O Storyworth manda uma pergunta por semana durante 52 semanas de uma biblioteca de mais de 350 prompts. Os defaults cobrem temas universais: infância, pais, escola, carreira, casamento, paternidade, conselhos. São decentes. A maioria das famílias acaba personalizando ou substituindo 20 a 30% deles. Abaixo vai uma lista representativa, organizada por tema, com notas sobre o que cada pergunta tenta trazer à tona e onde fica curta pra famílias brasileiras.

Sobre este guia

Sou Arthur Cho. Criei o Memoirji, uma ferramenta gratuita de memórias por voz no WhatsApp. Não tenho relação com o Storyworth. Criei o Memoirji em parte porque vi famílias batalharem com o fluxo por email do Storyworth, mas já usei o Storyworth e respeito o que ele faz bem.
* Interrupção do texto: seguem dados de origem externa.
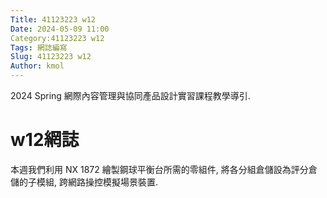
 ```yaml
---
Title: 41123223 w12
Date: 2024-05-09 11:00
Category:41123223 w12
Tags: 網誌編寫
Slug: 41123223 w12
Author: kmol
---
```


2024 Spring 網際內容管理與協同產品設計實習課程教學導引.

<!-- PELICAN_END_SUMMARY -->

# w12網誌
本週我們利用 NX 1872 繪製鋼球平衡台所需的零組件, 將各分組倉儲設為評分倉儲的子模組, 跨網路操控模擬場景裝置.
Este guia reflete o que aprendi rodando assinaturas do Storyworth em 2024-2025, revisando feedback de usuários em 2026, e comparando os defaults do Storyworth com as perguntas que produzem respostas fortes de memórias (versus genéricas).

As 52 perguntas estilo Storyworth, por categoria

Estas são representativas do que a biblioteca do Storyworth pergunta. Algumas vêm direto das amostras publicadas; outras são perguntas similares no mesmo estilo. O objetivo é dar uma ideia clara do que seu narrador realmente responderia durante 52 semanas — e quais não encaixam direto no contexto brasileiro.
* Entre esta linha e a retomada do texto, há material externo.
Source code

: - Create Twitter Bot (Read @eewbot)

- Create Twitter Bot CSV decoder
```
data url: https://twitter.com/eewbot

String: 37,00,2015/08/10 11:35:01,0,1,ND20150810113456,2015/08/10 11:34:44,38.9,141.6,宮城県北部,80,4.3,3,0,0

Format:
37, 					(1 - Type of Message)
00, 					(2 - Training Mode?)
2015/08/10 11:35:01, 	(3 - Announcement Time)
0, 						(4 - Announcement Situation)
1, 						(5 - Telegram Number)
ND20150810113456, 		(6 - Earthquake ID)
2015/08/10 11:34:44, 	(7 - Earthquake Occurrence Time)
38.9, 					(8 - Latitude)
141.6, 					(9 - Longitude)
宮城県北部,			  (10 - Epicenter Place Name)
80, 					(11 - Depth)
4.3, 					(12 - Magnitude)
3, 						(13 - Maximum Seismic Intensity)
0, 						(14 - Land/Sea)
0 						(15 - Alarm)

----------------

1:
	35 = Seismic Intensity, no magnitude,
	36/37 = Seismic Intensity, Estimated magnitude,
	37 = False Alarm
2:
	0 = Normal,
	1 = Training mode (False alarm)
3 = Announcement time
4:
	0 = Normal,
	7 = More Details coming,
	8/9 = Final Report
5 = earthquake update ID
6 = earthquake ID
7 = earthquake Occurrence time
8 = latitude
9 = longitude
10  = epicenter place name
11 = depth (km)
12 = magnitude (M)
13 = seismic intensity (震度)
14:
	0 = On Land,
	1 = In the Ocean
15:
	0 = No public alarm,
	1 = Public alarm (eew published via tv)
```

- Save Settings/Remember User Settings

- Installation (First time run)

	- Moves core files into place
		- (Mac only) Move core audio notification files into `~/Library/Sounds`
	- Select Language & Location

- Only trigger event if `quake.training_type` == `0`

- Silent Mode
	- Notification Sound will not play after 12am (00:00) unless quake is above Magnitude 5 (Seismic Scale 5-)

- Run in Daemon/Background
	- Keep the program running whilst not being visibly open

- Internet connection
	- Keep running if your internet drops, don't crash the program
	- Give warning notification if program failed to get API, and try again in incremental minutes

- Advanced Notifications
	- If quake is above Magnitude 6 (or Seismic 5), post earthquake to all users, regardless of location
Infância e origens familiares (perguntas 1-10)

  1. Qual a sua memória mais antiga da infância?
  2. Me conta sobre a casa onde você cresceu.
  3. Descreve um domingo típico na sua família quando você era criança. (No Brasil costuma ser: missa ou culto na parte da manhã, almoço de família grande, futebol da tarde, churrasco no fim de semana, novela das oito à noite, sertão de quintal pra quem é do interior.)
  4. Quem era seu irmão ou primo mais próximo na infância, e o que vocês faziam juntos?
  5. O que sua mãe fazia que nenhuma outra mãe fazia?
  6. O que seu pai fazia pra trabalhar, e como você entendia o trabalho dele na época?
  7. Me conta dos seus avós. Como eles eram? (Com peso especial: avós da geração da migração do interior pro Sudeste, geração que viveu a Era Vargas, geração que veio da Itália/Líbano/Síria/Portugal/Japão.)
  8. Qual era seu feriado favorito quando criança, e por quê? (Natal, Carnaval, Páscoa, Festa Junina, Dia das Mães, Dia dos Pais, Dia de Finados. Não tem Thanksgiving aqui.)
  9. Como era seu quarto quando você tinha 10 anos?
  10. Que tarefas você tinha que fazer em casa, e qual você mais odiava?
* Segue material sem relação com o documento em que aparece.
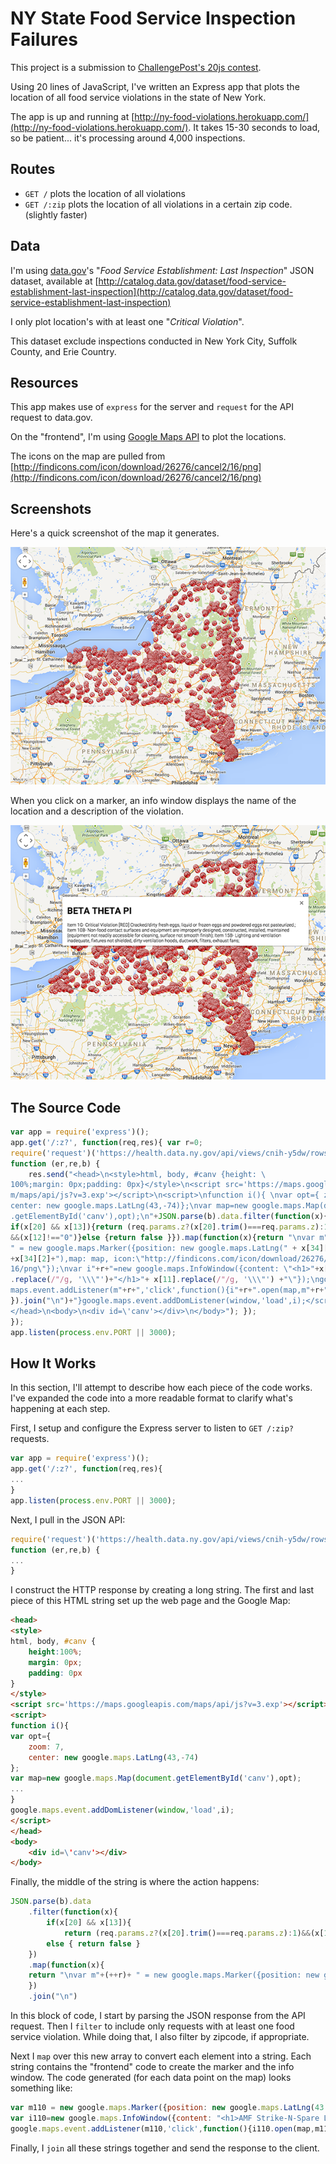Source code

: # NY State Food Service Inspection Failures

This project is a submission to [ChallengePost's 20js contest](http://20js.challengepost.com/).

Using 20 lines of JavaScript, I've written an Express app that plots the location of all food service violations in the state of New York. 

The app is up and running at [http://ny-food-violations.herokuapp.com/](http://ny-food-violations.herokuapp.com/). It takes 15-30 seconds to load, so be patient... it's processing around 4,000 inspections. 

## Routes

- `GET /` plots the location of all violations
- `GET /:zip` plots the location of all violations in a certain zip code. (slightly faster)

## Data

I'm using [data.gov](https://www.data.gov)'s "*Food Service Establishment: Last Inspection*" JSON dataset, available at [http://catalog.data.gov/dataset/food-service-establishment-last-inspection](http://catalog.data.gov/dataset/food-service-establishment-last-inspection)

I only plot location's with at least one "*Critical Violation*".

This dataset exclude inspections conducted in New York City, Suffolk County, and Erie Country.

## Resources

This app makes use of `express` for the server and `request` for the API request to data.gov.

On the "frontend", I'm using [Google Maps API](https://developers.google.com/maps/) to plot the locations.

The icons on the map are pulled from [http://findicons.com/icon/download/26276/cancel2/16/png](http://findicons.com/icon/download/26276/cancel2/16/png)

## Screenshots 

Here's a quick screenshot of the map it generates. 

![](./screenshot1.png)

When you click on a marker, an info window displays the name of the location and a description of the violation. 

![](./screenshot2.png)

## The Source Code

```js
var app = require('express')(); 
app.get('/:z?', function(req,res){ var r=0;
require('request')('https://health.data.ny.gov/api/views/cnih-y5dw/rows.json', 
function (er,re,b) {
	res.send("<head>\n<style>html, body, #canv {height: \
100%;margin: 0px;padding: 0px}</style>\n<script src='https://maps.googleapis.co\
m/maps/api/js?v=3.exp'></script>\n<script>\nfunction i(){ \nvar opt={ zoom: 7, \
center: new google.maps.LatLng(43,-74)};\nvar map=new google.maps.Map(document\
.getElementById('canv'),opt);\n"+JSON.parse(b).data.filter(function(x){ 
if(x[20] && x[13]){return (req.params.z?(x[20].trim()===req.params.z):1)
&&(x[12]!=="0")}else {return false }}).map(function(x){return "\nvar m"+(++r)+
" = new google.maps.Marker({position: new google.maps.LatLng(" + x[34][1] + "," 
+x[34][2]+"),map: map, icon:\"http://findicons.com/icon/download/26276/cancel2/\
16/png\"});\nvar i"+r+"=new google.maps.InfoWindow({content: \"<h1>"+x[8].trim()
.replace(/"/g, '\\\"')+"</h1>"+ x[11].replace(/"/g, '\\\"') +"\"});\ngoogle.\
maps.event.addListener(m"+r+",'click',function(){i"+r+".open(map,m"+r+");});"
}).join("\n")+"}google.maps.event.addDomListener(window,'load',i);</script>\n\
</head>\n<body>\n<div id=\'canv'></div>\n</body>"); }); 
});
app.listen(process.env.PORT || 3000);
```

## How It Works

In this section, I'll attempt to describe how each piece of the code works. I've expanded the code into a more readable format to clarify what's happening at each step. 

First, I setup and configure the Express server to listen to `GET /:zip?` requests.

```js
var app = require('express')(); 
app.get('/:z?', function(req,res){
...
}
app.listen(process.env.PORT || 3000);
```

Next, I pull in the JSON API:

```js
require('request')('https://health.data.ny.gov/api/views/cnih-y5dw/rows.json', 
function (er,re,b) {
...
}
```

I construct the HTTP response by creating a long string. The first and last piece of this HTML string set up the web page and the Google Map: 

```html
<head>
<style>
html, body, #canv {
	height:100%;
	margin: 0px;
	padding: 0px
}
</style>
<script src='https://maps.googleapis.com/maps/api/js?v=3.exp'></script>
<script>
function i(){ 
var opt={ 
	zoom: 7,
	center: new google.maps.LatLng(43,-74)
};
var map=new google.maps.Map(document.getElementById('canv'),opt);
...
}
google.maps.event.addDomListener(window,'load',i);
</script>
</head>
<body>
	<div id=\'canv'></div>
</body>
```

Finally, the middle of the string is where the action happens: 

```js
JSON.parse(b).data
	.filter(function(x){ 
		if(x[20] && x[13]){
			return (req.params.z?(x[20].trim()===req.params.z):1)&&(x[12]!=="0")}
		else { return false }
	})
	.map(function(x){
	return "\nvar m"+(++r)+ " = new google.maps.Marker({position: new google.maps.LatLng(" + x[34][1] + "," +x[34][2]+"),map: map, icon:\"http://findicons.com/icon/download/26276/cancel2/16/png\"});\nvar i"+r+"=new google.maps.InfoWindow({content: \"<h1>"+x[8].trim().replace(/"/g,'\\\"')+"</h1>"+ x[11].replace(/"/g, '\\\"') +"\"});\ngoogle.maps.event.addListener(m"+r+",'click',function(){i"+r+".open(map,m"+r+");});"
	})
	.join("\n")
```

In this block of code, I start by parsing the JSON response from the API request. Then I `filter` to include only requests with at least one food service violation. While doing that, I also filter by zipcode, if appropriate. 

Next I `map` over this new array to convert each element into a string. Each string contains the "frontend" code to create the marker and the info window. The code generated (for each data point on the map) looks something like:

```js
var m110 = new google.maps.Marker({position: new google.maps.LatLng(43.094001,-76.14727),map: map, icon:"http://findicons.com/icon/download/26276/cancel2/16/png"});
var i110=new google.maps.InfoWindow({content: "<h1>AMF Strike-N-Spare Lanes</h1>Item  2C-  Critical Violation [RED] Cooked or prepared foods are subject to cross-contamination from raw foods.; Item  4A-  Critical Violation [RED] Toxic chemicals are improperly labeled, stored or used so that contamination of food can occur.; Item  8E-   Accurate thermometers not available or used to evaluate refrigerated or heated storage temperatures; "});
google.maps.event.addListener(m110,'click',function(){i110.open(map,m110);});
```

Finally, I `join` all these strings together and send the response to the client.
O que funciona: perguntas 2, 5, 6 e 9 produzem respostas sensoriais específicas. A pergunta da “casa” é a melhor abertura em qualquer entrevista de memórias.

O que fica curto: a pergunta 1 (“memória mais antiga”) costuma produzir respostas de duas frases porque memórias mais antigas são fragmentadas. Melhor como follow-up do que como abertura.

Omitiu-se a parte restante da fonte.